[Stored data entries]

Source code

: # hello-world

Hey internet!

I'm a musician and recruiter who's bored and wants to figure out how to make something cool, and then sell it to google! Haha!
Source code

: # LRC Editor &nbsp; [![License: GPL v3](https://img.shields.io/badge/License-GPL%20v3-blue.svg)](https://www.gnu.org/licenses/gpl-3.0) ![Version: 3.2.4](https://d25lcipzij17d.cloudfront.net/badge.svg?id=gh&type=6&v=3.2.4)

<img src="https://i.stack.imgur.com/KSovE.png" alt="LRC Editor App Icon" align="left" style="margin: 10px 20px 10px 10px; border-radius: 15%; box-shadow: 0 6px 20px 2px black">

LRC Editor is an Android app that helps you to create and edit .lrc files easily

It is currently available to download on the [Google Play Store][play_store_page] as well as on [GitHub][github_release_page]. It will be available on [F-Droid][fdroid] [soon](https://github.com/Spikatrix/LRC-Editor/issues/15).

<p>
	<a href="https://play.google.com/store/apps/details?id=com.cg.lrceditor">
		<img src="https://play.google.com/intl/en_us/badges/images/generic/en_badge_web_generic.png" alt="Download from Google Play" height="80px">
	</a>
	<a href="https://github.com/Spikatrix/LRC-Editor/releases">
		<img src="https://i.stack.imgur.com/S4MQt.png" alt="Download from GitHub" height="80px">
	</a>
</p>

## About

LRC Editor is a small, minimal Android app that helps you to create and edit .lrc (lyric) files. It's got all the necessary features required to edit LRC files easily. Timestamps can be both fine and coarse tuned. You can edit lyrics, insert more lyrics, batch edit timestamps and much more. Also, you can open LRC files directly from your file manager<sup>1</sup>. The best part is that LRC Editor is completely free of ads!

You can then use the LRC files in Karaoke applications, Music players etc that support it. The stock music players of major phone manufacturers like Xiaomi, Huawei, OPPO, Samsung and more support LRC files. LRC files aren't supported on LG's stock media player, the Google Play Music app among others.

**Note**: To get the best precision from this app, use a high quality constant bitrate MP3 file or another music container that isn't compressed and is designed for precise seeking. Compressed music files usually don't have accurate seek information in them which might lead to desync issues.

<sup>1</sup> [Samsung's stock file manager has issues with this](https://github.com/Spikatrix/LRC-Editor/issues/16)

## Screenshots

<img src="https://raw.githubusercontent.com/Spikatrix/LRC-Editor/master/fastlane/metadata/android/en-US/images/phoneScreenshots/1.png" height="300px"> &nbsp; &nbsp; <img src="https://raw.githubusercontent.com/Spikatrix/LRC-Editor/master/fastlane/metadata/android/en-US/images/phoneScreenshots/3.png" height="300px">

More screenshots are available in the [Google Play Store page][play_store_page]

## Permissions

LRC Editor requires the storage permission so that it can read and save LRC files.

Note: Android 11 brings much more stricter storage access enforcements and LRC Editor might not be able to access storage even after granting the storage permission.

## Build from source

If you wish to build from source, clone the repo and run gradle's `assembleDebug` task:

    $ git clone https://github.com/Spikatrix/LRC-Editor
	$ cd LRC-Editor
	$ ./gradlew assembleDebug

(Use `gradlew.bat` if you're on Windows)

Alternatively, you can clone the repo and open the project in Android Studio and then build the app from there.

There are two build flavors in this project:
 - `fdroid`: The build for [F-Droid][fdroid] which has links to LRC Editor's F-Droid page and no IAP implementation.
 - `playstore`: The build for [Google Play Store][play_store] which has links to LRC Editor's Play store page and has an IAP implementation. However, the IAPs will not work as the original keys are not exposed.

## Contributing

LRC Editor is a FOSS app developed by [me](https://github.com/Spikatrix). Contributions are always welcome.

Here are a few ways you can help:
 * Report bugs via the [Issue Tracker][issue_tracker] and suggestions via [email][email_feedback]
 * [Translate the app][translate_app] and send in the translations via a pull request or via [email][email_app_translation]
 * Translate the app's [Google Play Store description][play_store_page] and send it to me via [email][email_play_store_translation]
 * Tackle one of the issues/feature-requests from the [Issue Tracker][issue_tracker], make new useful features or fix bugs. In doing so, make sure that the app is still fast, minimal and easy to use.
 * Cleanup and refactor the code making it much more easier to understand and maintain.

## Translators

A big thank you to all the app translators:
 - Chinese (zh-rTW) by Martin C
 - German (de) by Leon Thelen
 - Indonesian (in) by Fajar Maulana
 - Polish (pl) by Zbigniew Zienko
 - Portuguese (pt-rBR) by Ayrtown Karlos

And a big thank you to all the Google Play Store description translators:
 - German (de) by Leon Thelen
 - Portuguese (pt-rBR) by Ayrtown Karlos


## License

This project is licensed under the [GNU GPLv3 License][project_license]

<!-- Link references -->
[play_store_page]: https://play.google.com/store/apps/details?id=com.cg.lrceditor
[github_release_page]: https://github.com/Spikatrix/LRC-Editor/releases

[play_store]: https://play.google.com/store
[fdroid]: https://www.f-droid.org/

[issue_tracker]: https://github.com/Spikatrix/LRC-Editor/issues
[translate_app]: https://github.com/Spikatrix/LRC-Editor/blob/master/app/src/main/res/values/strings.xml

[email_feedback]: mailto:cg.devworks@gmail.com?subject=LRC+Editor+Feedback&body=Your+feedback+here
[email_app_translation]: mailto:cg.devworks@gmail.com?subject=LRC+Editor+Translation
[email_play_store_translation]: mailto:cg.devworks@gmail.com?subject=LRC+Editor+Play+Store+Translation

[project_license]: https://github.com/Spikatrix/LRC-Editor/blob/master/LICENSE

* [WHAT IS NEEDED]: For each line in the records that holds "easily", show that line as it stands.

* [YOUR SOLUTION]:
LRC Editor is an Android app that helps you to create and edit .lrc files easily
LRC Editor is a small, minimal Android app that helps you to create and edit .lrc (lyric) files. It's got all the necessary features required to edit LRC files easily. Timestamps can be both fine and coarse tuned. You can edit lyrics, insert more lyrics, batch edit timestamps and much more. Also, you can open LRC files directly from your file manager<sup>1</sup>. The best part is that LRC Editor is completely free of ads!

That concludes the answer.